Pictures do not belong in your copy. Repeat all the other data exactly.

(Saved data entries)
━━━━━━━━━━━━━━━━━━━━
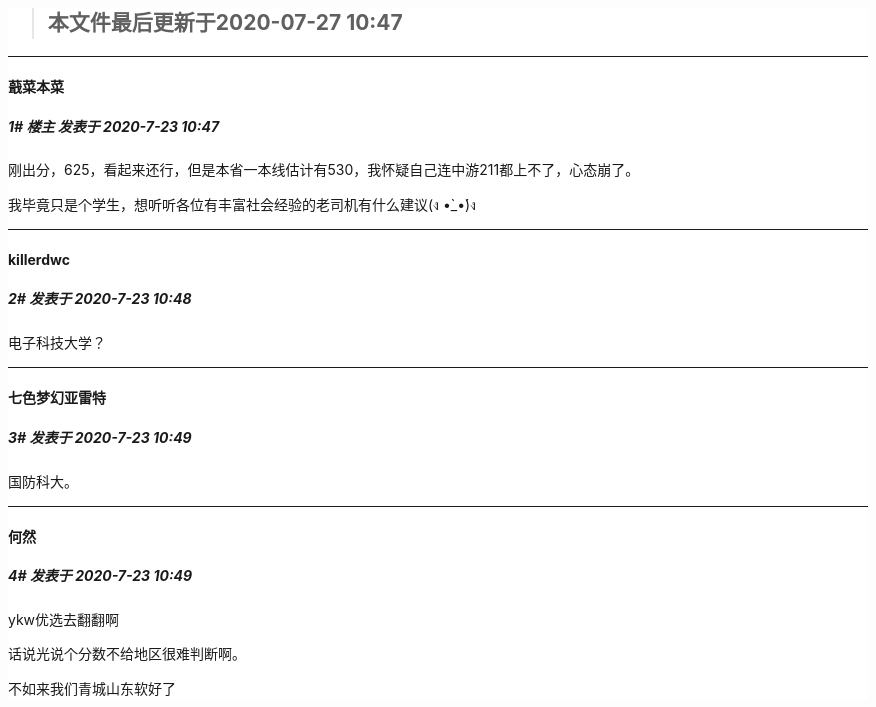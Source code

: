 > ## **本文件最后更新于2020-07-27 10:47** 



*****

####  蕺菜本菜  
##### 1#       楼主       发表于 2020-7-23 10:47




刚出分，625，看起来还行，但是本省一本线估计有530，我怀疑自己连中游211都上不了，心态崩了。

 我毕竟只是个学生，想听听各位有丰富社会经验的老司机有什么建议(ง •̀_•́)ง







*****

####  killerdwc  
##### 2#       发表于 2020-7-23 10:48




电子科技大学？







*****

####  七色梦幻亚雷特  
##### 3#       发表于 2020-7-23 10:49




国防科大。







*****

####  何然  
##### 4#       发表于 2020-7-23 10:49




ykw优选去翻翻啊

话说光说个分数不给地区很难判断啊。

不如来我们青城山东软好了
━━━━━━━━━━━━━━━━━━━━
» Solution
Source code

: > ## **本文件最后更新于2020-07-27 10:47** 



*****

####  蕺菜本菜  
##### 1#       楼主       发表于 2020-7-23 10:47




刚出分，625，看起来还行，但是本省一本线估计有530，我怀疑自己连中游211都上不了，心态崩了。

 我毕竟只是个学生，想听听各位有丰富社会经验的老司机有什么建议(ง •̀_•́)ง







*****

####  killerdwc  
##### 2#       发表于 2020-7-23 10:48




电子科技大学？







*****

####  七色梦幻亚雷特  
##### 3#       发表于 2020-7-23 10:49




国防科大。







*****

####  何然  
##### 4#       发表于 2020-7-23 10:49




ykw优选去翻翻啊

话说光说个分数不给地区很难判断啊。

不如来我们青城山东软好了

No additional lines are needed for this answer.